I've been a Weight Watcher since 2002. But only in the last 2 years have I been committed. So for 6 years, I've only partially been serious. Half-assed (and if I could do math, I'd realize that it's truly only one third-assed). In the last 2 years of my true commitment, only 1 was "by the book". Half-assed.
I went to school, off and on, over the course of 15 years. Only the last 4 were committed. And once I committed, I got a double major done in 4 consecutive years. So does that give me a half life of my half-assedness? And my head hurts trying to figure out the percentage. Even if I could figure it out, I'd stop half-way through.
1 month ago I committed to starting my Master's degree. For 2 weeks I was focused, getting my paperwork in, registering for classes, looking at books required for class. Class starts September 1st. I haven't ordered my books or set up my email for the class. Say it with me - half-assed.
I have my first Triathalon relay coming up the end of September. By this time I should be doing work-downs: 500, 400, 300, 200, 100, 200, 300, 400, 500. Most days I'm content with just doing 400. That's what? One ninth-assed?

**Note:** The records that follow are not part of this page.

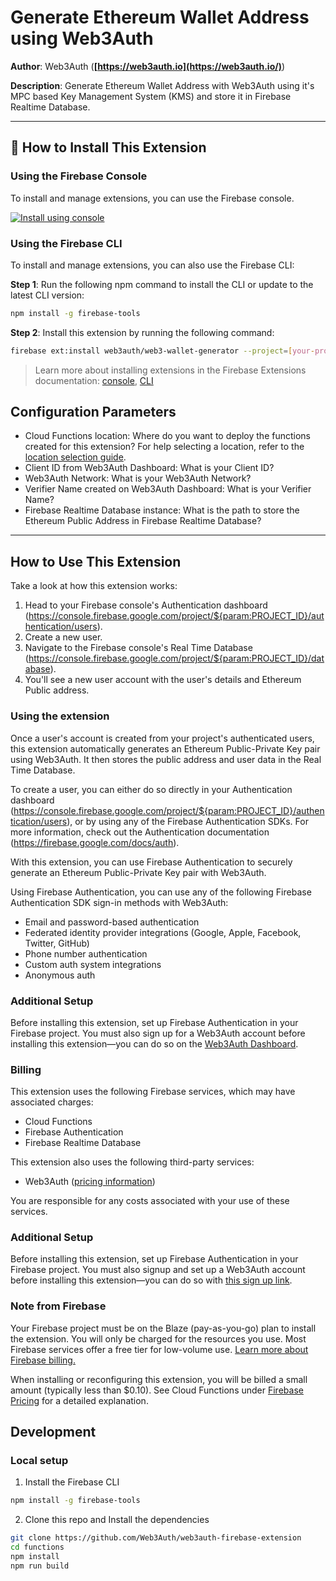 # Generate Ethereum Wallet Address using Web3Auth

**Author**: Web3Auth (**[https://web3auth.io](https://web3auth.io/)**)

**Description**: Generate Ethereum Wallet Address with Web3Auth using it's MPC based Key Management System (KMS) and store it in Firebase Realtime Database.

---

## 🧩 How to Install This Extension

### Using the Firebase Console

To install and manage extensions, you can use the Firebase console.

[![Install using console](https://www.gstatic.com/mobilesdk/210513_mobilesdk/install-extension.png "Install using console")][install-link]

[install-link]: https://console.firebase.google.com/project/_/extensions/install?ref=web3auth/web3-wallet-generator@1.0.2

### Using the Firebase CLI

To install and manage extensions, you can also use the Firebase CLI:

**Step 1**: Run the following npm command to install the CLI or update to the latest CLI version:

```bash
npm install -g firebase-tools
```

**Step 2**: Install this extension by running the following command:

```bash
firebase ext:install web3auth/web3-wallet-generator --project=[your-project-id]
```

> Learn more about installing extensions in the Firebase Extensions documentation:
> [console](https://firebase.google.com/docs/extensions/install-extensions?platform=console),
> [CLI](https://firebase.google.com/docs/extensions/install-extensions?platform=cli)

## Configuration Parameters

- Cloud Functions location: Where do you want to deploy the functions created for this extension? For help selecting a location, refer to the [location selection guide](https://firebase.google.com/docs/functions/locations).
- Client ID from Web3Auth Dashboard: What is your Client ID?
- Web3Auth Network: What is your Web3Auth Network?
- Verifier Name created on Web3Auth Dashboard: What is your Verifier Name?
- Firebase Realtime Database instance: What is the path to store the Ethereum Public Address in Firebase Realtime Database?

---

## How to Use This Extension

Take a look at how this extension works:

1. Head to your Firebase console's Authentication dashboard (https://console.firebase.google.com/project/${param:PROJECT_ID}/authentication/users).
2. Create a new user.
3. Navigate to the Firebase console's Real Time Database (https://console.firebase.google.com/project/${param:PROJECT_ID}/database).
4. You'll see a new user account with the user's details and Ethereum Public address.

### Using the extension

Once a user's account is created from your project's authenticated users, this extension automatically generates an Ethereum Public-Private Key pair using Web3Auth. It then stores the public address and user data in the Real Time Database.

To create a user, you can either do so directly in your Authentication dashboard (https://console.firebase.google.com/project/${param:PROJECT_ID}/authentication/users), or by using any of the Firebase Authentication SDKs. For more information, check out the Authentication documentation (https://firebase.google.com/docs/auth).

With this extension, you can use Firebase Authentication to securely generate an Ethereum Public-Private Key pair with Web3Auth.

Using Firebase Authentication, you can use any of the following Firebase Authentication SDK sign-in methods with Web3Auth:

- Email and password-based authentication
- Federated identity provider integrations (Google, Apple, Facebook, Twitter, GitHub)
- Phone number authentication
- Custom auth system integrations
- Anonymous auth

### Additional Setup

Before installing this extension, set up Firebase Authentication in your Firebase project.
You must also sign up for a Web3Auth account before installing this extension—you can do so on the [Web3Auth Dashboard](https://dashboard.web3auth.io).

### Billing

This extension uses the following Firebase services, which may have associated charges:

- Cloud Functions
- Firebase Authentication
- Firebase Realtime Database

This extension also uses the following third-party services:

- Web3Auth ([pricing information](https://web3auth.io/pricing))

You are responsible for any costs associated with your use of these services.

### Additional Setup

Before installing this extension, set up Firebase Authentication in your Firebase project.
You must also signup and set up a Web3Auth account before installing this extension—you can do so with [this sign up link](https://dashboard.web3auth.io).

### Note from Firebase

Your Firebase project must be on the Blaze (pay-as-you-go) plan to install the extension. You will only be charged for the resources you use. Most Firebase services offer a free tier for low-volume use. [Learn more about Firebase billing.](https://firebase.google.com/pricing)

When installing or reconfiguring this extension, you will be billed a small amount (typically less than $0.10). See Cloud Functions under [Firebase Pricing](https://firebase.google.com/pricing) for a detailed explanation.

## Development

### Local setup

1. Install the Firebase CLI

```bash
npm install -g firebase-tools
```

2. Clone this repo and Install the dependencies

```bash
git clone https://github.com/Web3Auth/web3auth-firebase-extension
cd functions
npm install
npm run build
```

I had the best of intentions with this blog: introspection, insight, reflection, blah, blah, blah. But something better has come along - a rerun of "Friends" that I've seen one too many times. I'll probably only watch half of it, though.
12 August 2008
I can do that.
Looking in my freezer I have shrimp and pork chops. I make a comment to the kids about doing some sort of peach glazed shrimp and they give me the standard look all teens give their parents when they've sprouted a second head. I mention the possibility of something with pork chops. The reaction this time is a little less Men In Black so I figure I must be on the right path.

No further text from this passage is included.